If you work in marketing, occasional testing of what your brand is in the business of delivering is a useful and powerful exercise.
Here’s what I mean: your company may well manufacture well-engineered tires, for example, but people may buy them because they believe that installing your tires on their cars will keep them and their families the safest out of all available tires. To your customers, you are actually in the safety business. Perhaps you build incredibly advanced laundry machinery but your customers love that your machines gently and effectively help to keep their clothes clean and beautiful, and so on.
Understanding what you ultimately deliver for people helps you to market to them more easily and builds a more meaningful connection between your brand and customers.

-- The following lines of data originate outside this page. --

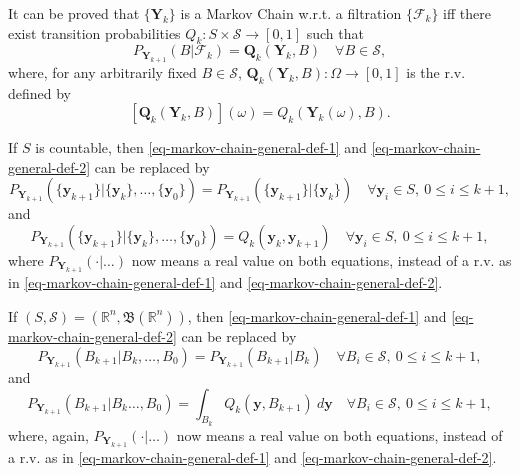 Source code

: It can be proved \cite{Du05} that $\{\mathbf{Y}_k\}$ is a Markov Chain w.r.t. a filtration $\{\mathcal{F}_k\}$ iff
there exist transition probabilities $Q_k:S\times\mathcal{S}\rightarrow [0,1]$ such that
\begin{equation}\label{eq-markov-chain-general-def-2}
P_{\mathbf{Y}_{k+1}}(B|\mathcal{F}_k) = \mathbf{Q}_k(\mathbf{Y}_k,B)\quad\forall B\in\mathcal{S},
\end{equation}
where, for any arbitrarily fixed $B\in\mathcal{S}$, $\mathbf{Q}_k(\mathbf{Y}_k,B):\Omega\rightarrow [0,1]$ is the r.v. defined by
\begin{equation*}
\left[\mathbf{Q}_k(\mathbf{Y}_k,B)\right](\omega) = Q_k(\mathbf{Y}_k(\omega),B).
\end{equation*}

If $S$ is countable, then \eqref{eq-markov-chain-general-def-1} and \eqref{eq-markov-chain-general-def-2} can be replaced by
\begin{equation}\label{eq-markov-chain-countable-def-1}
P_{\mathbf{Y}_{k+1}}(
\{\mathbf{y}_{k+1}\}
|
\{\mathbf{y}_k\},
\ldots,
\{\mathbf{y}_0\}
)
=
P_{\mathbf{Y}_{k+1}}(
\{\mathbf{y}_{k+1}\}
|
\{\mathbf{y}_k\}
)
\quad\forall
\mathbf{y}_i\in S,~0\leqslant i\leqslant k+1,
\end{equation}
and
\begin{equation}\label{eq-markov-chain-countable-def-2}
P_{\mathbf{Y}_{k+1}}(
\{\mathbf{y}_{k+1}\}
|
\{\mathbf{y}_k\},
\ldots,
\{\mathbf{y}_0\}
)
=
Q_k(
\mathbf{y}_k,
\mathbf{y}_{k+1}
)
\quad\forall
\mathbf{y}_i\in S,~0\leqslant i\leqslant k+1,
\end{equation}
where
$P_{\mathbf{Y}_{k+1}}(\cdot|\ldots)$ now means a real value on both equations,
instead of a r.v. as in \eqref{eq-markov-chain-general-def-1} and \eqref{eq-markov-chain-general-def-2}.

If $(S,\mathcal{S})=(\mathbb{R}^n,\mathfrak{B}(\mathbb{R}^n))$, then \eqref{eq-markov-chain-general-def-1} and \eqref{eq-markov-chain-general-def-2} can be replaced by
\begin{equation}\label{eq-markov-chain-R-def-1}
P_{\mathbf{Y}_{k+1}}(
B_{k+1}
|
B_k,
\ldots,
B_0
)
=
P_{\mathbf{Y}_{k+1}}(
B_{k+1}
|
B_k
)
\quad\forall
B_i\in\mathcal{S},~0\leqslant i\leqslant k+1,
\end{equation}
and
\begin{equation}\label{eq-markov-chain-R-def-2}
P_{\mathbf{Y}_{k+1}}(
B_{k+1}|
B_k
\ldots,
B_0
)
=
\int_{B_k} Q_k(
\mathbf{y},B_{k+1}
)~d\mathbf{y}
\quad\forall
B_i\in\mathcal{S},~0\leqslant i\leqslant k+1,
\end{equation}
where, again,
$P_{\mathbf{Y}_{k+1}}(\cdot|\ldots)$ now means a real value on both equations,
instead of a r.v. as in \eqref{eq-markov-chain-general-def-1} and \eqref{eq-markov-chain-general-def-2}.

Earlier this week I attended a keynote by Malcolm Gladwell who shared a compelling parable which illustrates the power of the above exercise while gently reinforcing the postulation of his latest book, David and Goliath. It is the story of a truck driver named Malcom McLean.
Unless you happen to be in the intermodal freight business, there is almost no chance that you have reason to have heard of this fiery contrarian. Nonetheless, it is fair to say that McLean’s vision for a complete re-framing of the shipping business has become the backbone for globalization of production and distribution of consumer goods. You see, McLean was a hustler who grew impatient and hostile whenever any of his time was wasted. One day as he sat in his truck for twenty four straight hours waiting to be offloaded at the Newark seaport, he channeled that frustration into a new way of thinking about the shipping business.
The idea of driving a trailer straight onto a ship and then dropping it right in the hold was not new, but all who had experimented with it in the past (most notably the US Army) had determined that for many reasons it was not viable. McLean himself had experimented with dropping a trailer onto a ship bound for London UK in order to save time at port, only to realize that his company could not make sense of having their equipment off the road for so long while the steamship line could not make sense of having the extra weight aboard.
Disruption Of An Industry
But McLean knew he was on to something. Another experiment, this time with 50 custom-purposed containers lifted off the backs of his fleet of trucks and placed straight into the hold of the cargo ship, sealed the deal. On April 26, 1956, the SS Ideal-X set sail from the Port Newark-Elizabeth Marine Terminal for the Port of Houston. McLean flew to Houston in order to oversee the docking of the Ideal-X and as the ship put in to port, McLean found himself overcome by emotion; awestruck with the realization of the monumental amount of leverage he had discovered.
At the time, the longshoremen’s union charged $5.86/ton to offload cargo from trucks and load it onto ships by hand. The process was also incredibly time intensive - a truck could wait twenty-four hours just to get unloaded and it might be a full month before the cargo was loaded onto the ship itself.
Loading a container onto a ship, by contrast, could happen in less than eight hours and at a rate of just sixteen cents per ton. Not only were the trucks back on the road sooner, but the ships were back on the water much faster too. The new efficiencies were hugely significant and they were everywhere. The challenge was that McLean was the only person who saw it this way. He was David.
Understand, McLean had no supporters - no other shipping companies wanted any part of it and the unions were violently opposed to this threat to their way of life. Even his own sales force could not comprehend the magnitude of the change that McLean was willing to work through. What McLean had was a powerful vision, a burning desire to make it happen quickly and boundless contempt for the word “impossible.”
Of course, we know how the story ends: intermodal containerized freight is now the standard for shipping: it’s everywhere. McLean overcame what must have seemed like insurmountable obstacles to make it happen - standardizing of all shipping containers, everywhere. The manufacturing and installation of specialized cranes that could handle the shape and weight of this new mode. But by far the biggest obstacle he had to overcome was that nobody could else could understand how McLean had completely re-framed every freight and shipping-related business.
The steamship captains wanted to keep being captains of the steamship business. The trucking industry magnates wanted to keep being the kingpins of the trucking industry. Likewise with the railroad people. The entrenched industries were Goliath.
McLean had come to realize that they were all now simply “in the stuff-moving business.” That was their new work. That was what they offered to their customers.
Gladwell says that if we look at a list of top-performing shipping companies in the early 1950’s versus now, there is no overlap at all. Companies who were in love with their previous success and hubris which focused more on the mode than the actual outcome fell away with time as new McLean and his intermodal “stuff-moving” methods took to the roads, rails and sea. They are all gone because they could not accept the re-frame.